I am getting familiar with Python & am struggling to do the below with BeautifulSoup, Python.
What is expected:
*If the output of the script below contains the string 5378
, it should email me with the line the string appears.
#! /usr/bin/env python
from bs4 import BeautifulSoup
from lxml import html
import urllib2,re
import codecs
import sys
streamWriter = codecs.lookup('utf-8')[-1]
sys.stdout = streamWriter(sys.stdout)
BASE_URL = "http://outlet.us.dell.com/ARBOnlineSales/Online/InventorySearch.aspx?c=us&cs=22&l=en&s=dfh&brandid=2201&fid=111162"
webpage = urllib2.urlopen(BASE_URL)
soup = BeautifulSoup(webpage.read(), "lxml")
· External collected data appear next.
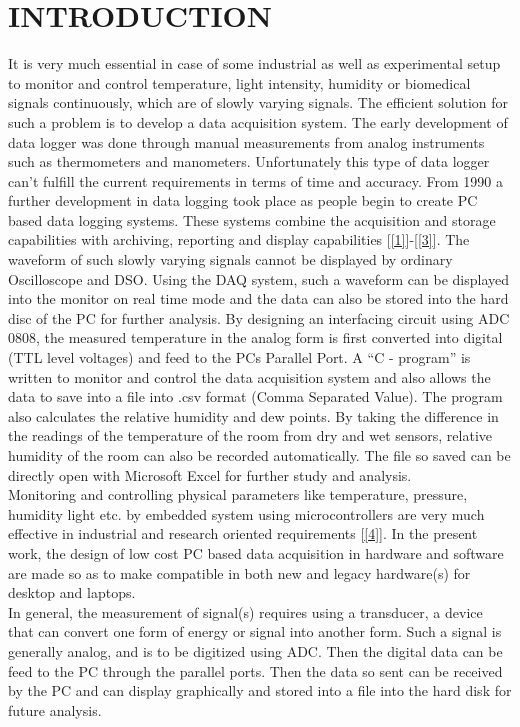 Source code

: \documentclass[10pt,a4paper]{article}
\begin{document}
\section{INTRODUCTION}
It is very much essential in case of some industrial as well as experimental setup to monitor and control temperature, light intensity, humidity or biomedical signals continuously, which are of slowly varying signals. The efficient solution for such a problem is to develop a data acquisition system. The early development of data logger was done through manual measurements from analog instruments such as thermometers and manometers. Unfortunately this type of data logger can’t fulfill the current requirements in terms of time and accuracy. From 1990 a further development in data logging took place as people begin to create PC based data logging systems. These systems combine the acquisition and storage capabilities with archiving, reporting and display capabilities [\ref{1}]-[\ref{3}]. The waveform of such slowly varying signals cannot be displayed by ordinary Oscilloscope and DSO. Using the DAQ system, such a waveform can be displayed into the monitor on real time mode and the data can also be stored into the hard disc of the PC for further analysis. By designing an interfacing circuit using ADC 0808, the measured temperature in the analog form is first converted into digital (TTL level voltages) and feed to the PCs Parallel Port. A ``C - program'' is written to monitor and control the data acquisition system and also allows the data to save into a file into .csv format (Comma Separated Value). The program also calculates the relative humidity and dew points. By taking the difference in the readings of the temperature of the room from dry and wet sensors, relative humidity of the room can also be recorded automatically. The file so saved can be directly open with Microsoft Excel for further study and analysis.\\

Monitoring and controlling physical parameters like temperature, pressure, humidity light etc. by embedded system using microcontrollers are very much effective in industrial and research oriented requirements [\ref{4}]. In the present work, the design of low cost PC based data acquisition in hardware and software are made so as to make compatible in both new and legacy hardware(s) for desktop and laptops.\\

In general, the measurement of signal(s) requires using a transducer, a device that can convert one form of energy or signal into another form. Such a signal is generally analog, and is to be digitized using ADC. Then the digital data can be feed to the PC through the parallel ports. Then the data so sent can be received by the PC and can display graphically and stored into a file into the hard disk for future analysis.
 
\end{document}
findcolumn = soup.find("div", {"id": "itemheader-FN"})
name = findcolumn.text.strip()
print name
I tried using findall(5378, name)
, but it returns to empty braces like this []
.
- I am struggling with Unicode issues if I am trying to use it along with
grep
.
$ python dell.py | grep 5378
Traceback (most recent call last):
File "dell.py", line 18, in <module>
print name
UnicodeEncodeError: 'ascii' codec can't encode character u'\u201d' in position 817: ordinal not in range(128)
Can someone tell me what am I doing wrong in both cases?